The only casualty so far has been the senior legal assistant in charge of the Attorney General's office, Matthew Russell, who has been forced to take early retirement. But Opposition parties are calling for the resignation of new Prime Minister, John Bruton, and his recently appointed Attorney General Dermot Gleeson.

The original crisis was caused by a seven-month delay in the Attorney General's office in dealing with a warrant for the extradition to Northern Ireland of a paedophile priest, Father Brendan Smyth, currently serving a jail sentence there for serious sexual offences against children.

The crisis not only forced Reynolds and his government from office, it also led to the resignation of the newly appointed president of the Irish High Court, Harry Whelehan, who had been Attorney General at the time. He had been on the bench for just two days.

The new crisis also centres on another delay in the Attorney General's office involving the Fr Smyth case. This time a letter from a solicitor acting on behalf of the priest's Belfast victims, seeking compensation for injury suffered as a result of the extradition delay, lay unanswered in the Attorney General's office for five months.

Russell, who has worked in the office for over 20 years, handled both the warrant and letter. He has now admitted the delay in acknowledging the letter was an error of judgement and has agreed to retire immediately, with a golden handshake of close to £140,000.

Russell resisted attempts to remove him from the Attorney General's office during the previous crisis, when he was blamed for delay over the extradition warrant.
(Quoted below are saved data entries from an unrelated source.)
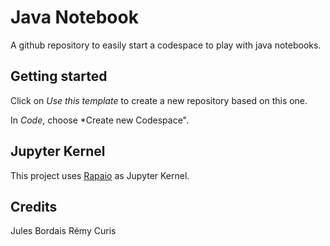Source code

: # Java Notebook

A github repository to easily start a codespace to play with java notebooks.

## Getting started

Click on *Use this template* to create a new repository based on this one.

In *Code*, choose *Create new Codespace".

## Jupyter Kernel

This project uses [Rapaio](https://github.com/padreati/rapaio-jupyter-kernel) as Jupyter Kernel.

## Credits
Jules Bordais
Rémy Curis
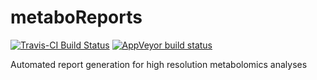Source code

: # metaboReports

[![Travis-CI Build Status](https://travis-ci.org/jasenfinch/metaboReports.svg?branch=master)](https://travis-ci.org/jasenfinch/metaboReports)
[![AppVeyor build status](https://ci.appveyor.com/api/projects/status/github/jasenfinch/metaboReports?branch=master&svg=true)](https://ci.appveyor.com/project/jasenfinch/metaboReports)

Automated report generation for high resolution metabolomics analyses
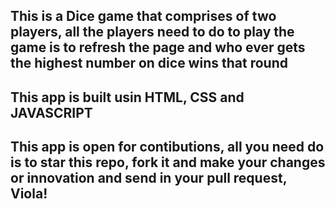 ## This is a Dice game that comprises of two players, all the players need to do to play the game is to refresh the page and who ever gets the highest number on dice wins that round

## This app is built usin HTML, CSS and JAVASCRIPT

## This app is open for contibutions, all you need do is to star this repo, fork it and make your changes or innovation and send in your pull request, Viola!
Prime Minister Bruton has apologised to Fr Smyth's victims for the delay but Opposition parties say he should resign, as Reynolds had to do.

The crisis is complicated by the fact that Gleeson had a lawyer-client relationship with Russell before his appointment. This precluded him from assessing Russell's culpability in the latest crisis and from recommending what action should be taken against him.

Gleeson told him about this potential conflict of interest before he was appointed Attorney General, but the public and Parliament only learned of it when the new crisis broke. Now the Opposition claims Bruton showed bad judgement in appointing Gleeson in such circumstances.